Input for this task:
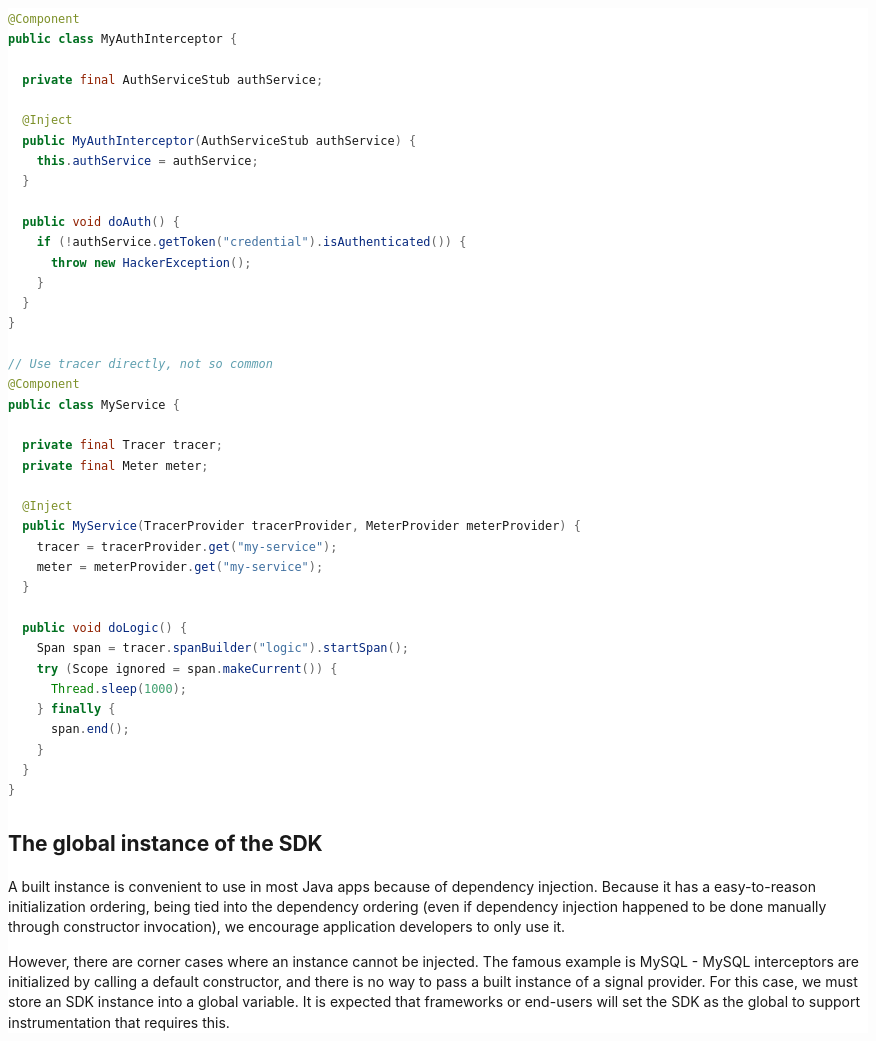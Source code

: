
 ```java
@Component
public class MyAuthInterceptor {

  private final AuthServiceStub authService;

  @Inject
  public MyAuthInterceptor(AuthServiceStub authService) {
    this.authService = authService;
  }

  public void doAuth() {
    if (!authService.getToken("credential").isAuthenticated()) {
      throw new HackerException();
    }
  }
}

// Use tracer directly, not so common
@Component
public class MyService {

  private final Tracer tracer;
  private final Meter meter;

  @Inject
  public MyService(TracerProvider tracerProvider, MeterProvider meterProvider) {
    tracer = tracerProvider.get("my-service");
    meter = meterProvider.get("my-service");
  }

  public void doLogic() {
    Span span = tracer.spanBuilder("logic").startSpan();
    try (Scope ignored = span.makeCurrent()) {
      Thread.sleep(1000);
    } finally {
      span.end();
    }
  }
}
```

## The global instance of the SDK

A built instance is convenient to use in most Java apps because of dependency injection. Because it
has a easy-to-reason initialization ordering, being tied into the dependency ordering (even if dependency
injection happened to be done manually through constructor invocation), we encourage application
developers to only use it.

However, there are corner cases where an instance cannot be injected. The famous example is MySQL -
MySQL interceptors are initialized by calling a default constructor, and there is no way to pass a
built instance of a signal provider. For this case, we must store an SDK instance into a global
variable. It is expected that frameworks or end-users will set the SDK as the global to support
instrumentation that requires this.
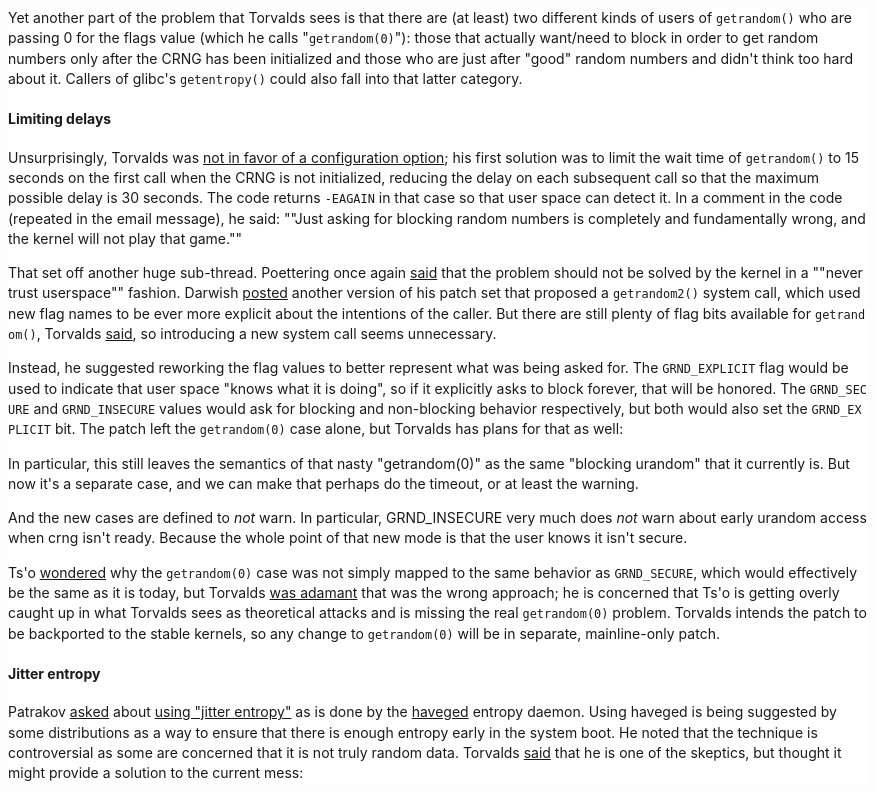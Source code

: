 Yet another part of the problem that Torvalds sees is that there are (at least) two different kinds of users of `getrandom()` who are passing 0 for the flags value (which he calls "`getrandom(0)`"): those that actually want/need to block in order to get random numbers only after the CRNG has been initialized and those who are just after "good" random numbers and didn't think too hard about it. Callers of glibc's `getentropy()` could also fall into that latter category. 

#### Limiting delays

Unsurprisingly, Torvalds was [not in favor of a configuration option](/ml/linux-kernel/CAHk-=wgg2T=3KxrO-BY3nHJgMEyApjnO3cwbQb_0vxsn9qKN8Q@mail.gmail.com/); his first solution was to limit the wait time of `getrandom()` to 15 seconds on the first call when the CRNG is not initialized, reducing the delay on each subsequent call so that the maximum possible delay is 30 seconds. The code returns `-EAGAIN` in that case so that user space can detect it. In a comment in the code (repeated in the email message), he said: ""Just asking for blocking random numbers is completely and fundamentally wrong, and the kernel will not play that game."" 

That set off another huge sub-thread. Poettering once again [said](/ml/linux-kernel/20190916180801.GB30990@gardel-login/) that the problem should not be solved by the kernel in a ""never trust userspace"" fashion. Darwish [posted](/ml/linux-kernel/20190918211503.GA1808@darwi-home-pc/) another version of his patch set that proposed a `getrandom2()` system call, which used new flag names to be ever more explicit about the intentions of the caller. But there are still plenty of flag bits available for `getrandom()`, Torvalds [said](/ml/linux-kernel/CAHk-=wiCqDiU7SE3FLn2W26MS_voUAuqj5XFa1V_tiGTrrW-zQ@mail.gmail.com/), so introducing a new system call seems unnecessary. 

Instead, he suggested reworking the flag values to better represent what was being asked for. The `GRND_EXPLICIT` flag would be used to indicate that user space "knows what it is doing", so if it explicitly asks to block forever, that will be honored. The `GRND_SECURE` and `GRND_INSECURE` values would ask for blocking and non-blocking behavior respectively, but both would also set the `GRND_EXPLICIT` bit. The patch left the `getrandom(0)` case alone, but Torvalds has plans for that as well: 

In particular, this still leaves the semantics of that nasty "getrandom(0)" as the same "blocking urandom" that it currently is. But now it's a separate case, and we can make that perhaps do the timeout, or at least the warning. 

And the new cases are defined to *not* warn. In particular, GRND_INSECURE very much does *not* warn about early urandom access when crng isn't ready. Because the whole point of that new mode is that the user knows it isn't secure. 

Ts'o [wondered](/ml/linux-kernel/20190919143427.GQ6762@mit.edu/) why the `getrandom(0)` case was not simply mapped to the same behavior as `GRND_SECURE`, which would effectively be the same as it is today, but Torvalds [was adamant](/ml/linux-kernel/CAHk-=wgqbBy84ovtr8wPFqRo6U8jvp59rvQ8a6TvXuoyb-4L-Q@mail.gmail.com/) that was the wrong approach; he is concerned that Ts'o is getting overly caught up in what Torvalds sees as theoretical attacks and is missing the real `getrandom(0)` problem. Torvalds intends the patch to be backported to the stable kernels, so any change to `getrandom(0)` will be in separate, mainline-only patch. 

#### Jitter entropy

Patrakov [asked](/ml/linux-kernel/6adb02d4-c486-a945-7f51-d007d6de45b2@gmail.com/) about [using "jitter entropy"](/Articles/642166/) as is done by the [haveged](http://www.issihosts.com/haveged/) entropy daemon. Using haveged is being suggested by some distributions as a way to ensure that there is enough entropy early in the system boot. He noted that the technique is controversial as some are concerned that it is not truly random data. Torvalds [said](/ml/linux-kernel/CAHk-=wjGAaPAGnfok6fuZK1PYMkZ9bNOGkWXLYtS7+6bAWnAGQ@mail.gmail.com/) that he is one of the skeptics, but thought it might provide a solution to the current mess:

Problem details: Using the listing above, count the lines that contain the word "private" and state only that number.

Task response: 3